Ma femme fait venir un ami chez nous à la fin du mois pour une visite. L'amie a demandé si elle pouvait aussi amener son nouveau petit ami (~2 mois). Nous ne sommes pas à l'aise avec cela pour de multiples raisons. Par ordre d'importance pour nous :

  1. Nous n'avons jamais rencontré ce type avant, et nous ne sommes pas à l'aise avec le fait qu'il dorme dans la chambre à côté de notre enfant de deux ans.
  2. Ma femme pense que ce serait plus divertissant et qu'elle aurait moins à rattraper son ami.
  3. Ils peuvent choisir (ou demander) de dormir ensemble dans la même chambre, ce qui ne nous convient pas dans notre maison.

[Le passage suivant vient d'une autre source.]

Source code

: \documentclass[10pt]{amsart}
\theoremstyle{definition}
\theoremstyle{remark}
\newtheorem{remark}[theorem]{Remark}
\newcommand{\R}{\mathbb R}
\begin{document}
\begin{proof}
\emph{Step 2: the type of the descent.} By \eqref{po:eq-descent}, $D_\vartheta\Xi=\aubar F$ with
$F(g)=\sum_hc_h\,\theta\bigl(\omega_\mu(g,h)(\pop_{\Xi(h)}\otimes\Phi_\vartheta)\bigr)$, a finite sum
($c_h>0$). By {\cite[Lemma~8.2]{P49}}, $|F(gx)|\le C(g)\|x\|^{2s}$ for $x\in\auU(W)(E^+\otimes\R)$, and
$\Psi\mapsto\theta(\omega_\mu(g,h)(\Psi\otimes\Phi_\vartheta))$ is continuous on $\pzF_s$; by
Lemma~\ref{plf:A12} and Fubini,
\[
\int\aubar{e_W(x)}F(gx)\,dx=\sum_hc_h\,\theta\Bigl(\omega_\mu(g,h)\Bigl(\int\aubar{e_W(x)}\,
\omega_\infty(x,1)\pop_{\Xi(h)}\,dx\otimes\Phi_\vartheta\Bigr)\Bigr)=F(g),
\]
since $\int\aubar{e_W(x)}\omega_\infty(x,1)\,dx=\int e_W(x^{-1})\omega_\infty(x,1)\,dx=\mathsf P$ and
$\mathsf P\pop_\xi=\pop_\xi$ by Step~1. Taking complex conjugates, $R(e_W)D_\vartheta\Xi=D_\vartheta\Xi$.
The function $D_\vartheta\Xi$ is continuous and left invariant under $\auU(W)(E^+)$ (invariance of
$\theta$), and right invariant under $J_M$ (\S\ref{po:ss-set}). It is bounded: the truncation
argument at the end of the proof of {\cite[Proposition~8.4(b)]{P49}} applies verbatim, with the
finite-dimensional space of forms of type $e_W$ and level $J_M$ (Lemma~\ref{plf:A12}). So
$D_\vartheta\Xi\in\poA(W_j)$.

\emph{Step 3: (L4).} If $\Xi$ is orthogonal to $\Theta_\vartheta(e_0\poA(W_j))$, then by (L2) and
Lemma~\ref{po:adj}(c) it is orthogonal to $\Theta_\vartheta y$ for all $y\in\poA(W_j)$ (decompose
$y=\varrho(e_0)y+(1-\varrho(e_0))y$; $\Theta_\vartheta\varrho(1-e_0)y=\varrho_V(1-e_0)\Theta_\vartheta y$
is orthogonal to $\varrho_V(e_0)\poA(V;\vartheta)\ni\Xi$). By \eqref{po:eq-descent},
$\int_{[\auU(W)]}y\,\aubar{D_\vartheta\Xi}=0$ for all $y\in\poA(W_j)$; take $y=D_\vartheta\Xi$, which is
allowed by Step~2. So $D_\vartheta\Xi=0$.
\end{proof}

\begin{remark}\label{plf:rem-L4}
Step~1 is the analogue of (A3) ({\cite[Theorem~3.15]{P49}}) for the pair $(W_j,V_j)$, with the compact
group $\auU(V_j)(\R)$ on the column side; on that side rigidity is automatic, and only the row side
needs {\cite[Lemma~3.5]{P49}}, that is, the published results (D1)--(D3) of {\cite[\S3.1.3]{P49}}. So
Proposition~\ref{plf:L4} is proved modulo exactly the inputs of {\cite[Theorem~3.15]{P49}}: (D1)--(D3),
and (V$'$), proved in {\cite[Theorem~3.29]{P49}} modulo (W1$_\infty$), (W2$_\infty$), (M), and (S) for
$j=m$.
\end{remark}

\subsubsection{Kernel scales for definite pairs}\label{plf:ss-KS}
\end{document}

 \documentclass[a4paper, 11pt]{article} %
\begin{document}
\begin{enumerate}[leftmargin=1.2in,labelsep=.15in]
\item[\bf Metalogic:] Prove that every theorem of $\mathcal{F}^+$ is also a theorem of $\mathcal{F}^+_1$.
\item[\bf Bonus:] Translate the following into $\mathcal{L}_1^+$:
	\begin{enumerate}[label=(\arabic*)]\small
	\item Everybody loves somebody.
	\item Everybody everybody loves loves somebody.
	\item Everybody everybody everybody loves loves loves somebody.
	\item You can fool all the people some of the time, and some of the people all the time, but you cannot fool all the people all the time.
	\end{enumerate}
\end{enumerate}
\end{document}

J'ai dit à ma femme qu'elle doit être honnête avec son amie, mais elle s'inquiète que son amie interprète cela comme un manque de confiance dans son jugement en matière d'hommes, ce qui n'est pas le cas. *Comment ma femme explique-t-elle que nous préférerions que son amie n'emmène pas son petit ami passer la nuit chez nous, sans (ou à peine) nuire à la relation ? *

Contexte supplémentaire : ce serait une nuit passée chez nous. Ma femme est également dans le 8ème mois de grossesse, ce dont l'amie est au courant.

Réponses [1]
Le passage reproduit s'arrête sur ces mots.